Upon close examination, gardeners can see tiny white spots on their grass. Spots may appear to look like powder. This powder is a combination of mycelium and fungal spores. Mycelium is the branching parts of the fungal spores. The disease sucks up the nutrients from the surface of the grass blades. Grass blades become malnourished and turn yellow from the result of the lack of nutrients. Also, severe powdery mildew infections cause small to large areas of the lawn to die out.

Treating Powdery Mildew in the Shade

Grass growing in the shade is the most susceptible to contracting powdery mildew. Shady environments favor the germination and spread of powdery mildew fungal spores. Gardeners can control powdery mildew by cutting back overhanging branches in these areas. Trees that cast too much shade can be removed. Also, planting grass that tolerates shade will reduce the chances of powdery mildew damaging the lawn. Healthy grass tolerates moderate infections of powdery mildew. Shade tolerant grass types include St. Augustine, zoysia, fescues and supina bluegrass.

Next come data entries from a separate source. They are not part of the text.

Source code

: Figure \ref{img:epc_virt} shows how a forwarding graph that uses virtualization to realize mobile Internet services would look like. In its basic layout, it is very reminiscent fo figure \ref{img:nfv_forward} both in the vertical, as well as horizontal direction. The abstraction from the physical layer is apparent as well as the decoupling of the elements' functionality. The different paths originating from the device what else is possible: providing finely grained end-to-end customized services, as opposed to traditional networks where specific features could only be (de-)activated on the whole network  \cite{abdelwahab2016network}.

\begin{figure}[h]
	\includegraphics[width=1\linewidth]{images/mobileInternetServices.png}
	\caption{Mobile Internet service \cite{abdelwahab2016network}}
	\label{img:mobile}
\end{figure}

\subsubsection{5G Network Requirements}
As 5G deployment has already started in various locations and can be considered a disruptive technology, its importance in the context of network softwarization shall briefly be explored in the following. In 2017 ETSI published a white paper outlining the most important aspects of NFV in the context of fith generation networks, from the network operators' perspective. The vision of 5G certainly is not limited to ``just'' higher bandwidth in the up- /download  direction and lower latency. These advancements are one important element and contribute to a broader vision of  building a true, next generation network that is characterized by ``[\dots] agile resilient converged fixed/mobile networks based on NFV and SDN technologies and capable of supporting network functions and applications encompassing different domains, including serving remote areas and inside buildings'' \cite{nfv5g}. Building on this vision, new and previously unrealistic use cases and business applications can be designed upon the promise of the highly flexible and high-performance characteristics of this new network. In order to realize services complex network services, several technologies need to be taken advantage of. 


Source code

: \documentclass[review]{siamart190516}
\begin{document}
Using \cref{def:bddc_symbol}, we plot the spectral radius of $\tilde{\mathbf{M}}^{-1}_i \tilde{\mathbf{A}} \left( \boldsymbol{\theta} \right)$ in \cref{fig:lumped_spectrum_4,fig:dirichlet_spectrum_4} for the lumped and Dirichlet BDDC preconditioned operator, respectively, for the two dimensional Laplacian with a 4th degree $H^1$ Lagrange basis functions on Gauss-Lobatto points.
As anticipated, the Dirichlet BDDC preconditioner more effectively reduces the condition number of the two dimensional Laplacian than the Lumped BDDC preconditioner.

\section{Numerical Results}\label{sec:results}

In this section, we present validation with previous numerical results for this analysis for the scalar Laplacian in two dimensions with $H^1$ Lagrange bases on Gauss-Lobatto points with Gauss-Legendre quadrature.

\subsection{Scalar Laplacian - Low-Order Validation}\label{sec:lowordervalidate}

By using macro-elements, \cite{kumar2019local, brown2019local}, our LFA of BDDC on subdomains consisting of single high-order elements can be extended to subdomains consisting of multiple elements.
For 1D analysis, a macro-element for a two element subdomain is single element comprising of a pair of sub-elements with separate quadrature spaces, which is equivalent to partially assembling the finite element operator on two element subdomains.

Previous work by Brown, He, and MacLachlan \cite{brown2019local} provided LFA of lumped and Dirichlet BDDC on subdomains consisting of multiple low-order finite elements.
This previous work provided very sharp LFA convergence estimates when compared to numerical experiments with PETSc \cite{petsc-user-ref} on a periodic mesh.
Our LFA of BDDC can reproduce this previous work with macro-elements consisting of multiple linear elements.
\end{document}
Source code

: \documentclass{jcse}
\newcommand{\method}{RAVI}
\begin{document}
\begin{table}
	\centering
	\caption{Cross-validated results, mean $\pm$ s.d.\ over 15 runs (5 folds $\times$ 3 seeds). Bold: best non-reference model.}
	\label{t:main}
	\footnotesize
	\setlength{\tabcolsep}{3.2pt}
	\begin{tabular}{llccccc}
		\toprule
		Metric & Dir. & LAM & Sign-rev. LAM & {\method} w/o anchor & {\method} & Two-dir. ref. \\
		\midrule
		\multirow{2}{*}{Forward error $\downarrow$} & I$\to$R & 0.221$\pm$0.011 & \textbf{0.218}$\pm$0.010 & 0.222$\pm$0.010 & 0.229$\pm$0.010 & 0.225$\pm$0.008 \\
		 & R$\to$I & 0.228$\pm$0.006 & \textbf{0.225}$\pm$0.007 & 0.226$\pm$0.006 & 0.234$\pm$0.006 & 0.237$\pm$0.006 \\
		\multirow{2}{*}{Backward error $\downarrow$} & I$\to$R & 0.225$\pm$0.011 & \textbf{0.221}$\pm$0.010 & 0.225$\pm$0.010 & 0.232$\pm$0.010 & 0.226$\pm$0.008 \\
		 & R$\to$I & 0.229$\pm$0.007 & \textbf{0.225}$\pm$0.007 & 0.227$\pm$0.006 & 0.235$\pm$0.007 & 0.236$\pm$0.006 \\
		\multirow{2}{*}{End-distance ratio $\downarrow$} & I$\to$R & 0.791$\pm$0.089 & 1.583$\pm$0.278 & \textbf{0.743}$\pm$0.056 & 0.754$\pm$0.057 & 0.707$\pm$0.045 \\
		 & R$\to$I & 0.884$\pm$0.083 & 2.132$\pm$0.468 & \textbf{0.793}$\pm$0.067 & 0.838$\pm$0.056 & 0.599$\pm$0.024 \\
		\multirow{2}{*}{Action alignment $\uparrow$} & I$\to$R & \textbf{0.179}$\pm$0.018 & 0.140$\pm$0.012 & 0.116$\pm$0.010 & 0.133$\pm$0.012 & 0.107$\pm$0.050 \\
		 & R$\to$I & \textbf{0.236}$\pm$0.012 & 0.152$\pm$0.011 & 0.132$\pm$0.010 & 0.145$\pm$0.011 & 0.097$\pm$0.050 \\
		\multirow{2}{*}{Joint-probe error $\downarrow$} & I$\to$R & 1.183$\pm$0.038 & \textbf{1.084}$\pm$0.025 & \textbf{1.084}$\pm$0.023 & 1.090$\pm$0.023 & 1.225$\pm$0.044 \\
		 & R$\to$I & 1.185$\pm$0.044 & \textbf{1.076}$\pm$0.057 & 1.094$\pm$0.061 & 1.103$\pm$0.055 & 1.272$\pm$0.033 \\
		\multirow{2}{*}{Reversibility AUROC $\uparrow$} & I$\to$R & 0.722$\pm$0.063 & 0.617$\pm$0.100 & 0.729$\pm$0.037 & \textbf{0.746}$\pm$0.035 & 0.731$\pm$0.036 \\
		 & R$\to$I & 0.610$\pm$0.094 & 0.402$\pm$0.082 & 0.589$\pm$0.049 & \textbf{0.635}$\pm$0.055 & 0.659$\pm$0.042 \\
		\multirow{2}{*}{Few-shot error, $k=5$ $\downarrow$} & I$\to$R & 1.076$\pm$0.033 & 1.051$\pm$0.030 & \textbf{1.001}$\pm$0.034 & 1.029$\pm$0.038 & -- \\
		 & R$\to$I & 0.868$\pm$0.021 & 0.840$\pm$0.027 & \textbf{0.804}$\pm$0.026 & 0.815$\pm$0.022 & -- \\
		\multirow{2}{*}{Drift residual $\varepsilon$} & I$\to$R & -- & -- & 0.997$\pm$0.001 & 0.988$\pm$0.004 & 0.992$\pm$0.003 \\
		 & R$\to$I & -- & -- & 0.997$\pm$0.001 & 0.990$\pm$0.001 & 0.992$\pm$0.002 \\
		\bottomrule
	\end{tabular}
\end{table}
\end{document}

Cultural Management Strategies

Avoid overfertilizing your lawn to prevent stressing out the grass. Stressed out grass dies out when infected with powdery mildew. Avoid using more than 1 lb. of slow release fertilizer per 1,000 square feet at one time. Using too much nitrogen can burn grass and weaken grass blades. Furthermore, reduce your irrigation if you give your lawn more than 1 inch of water a week. Typically, lawns only need more than one inch of water each week to keep them from drying out.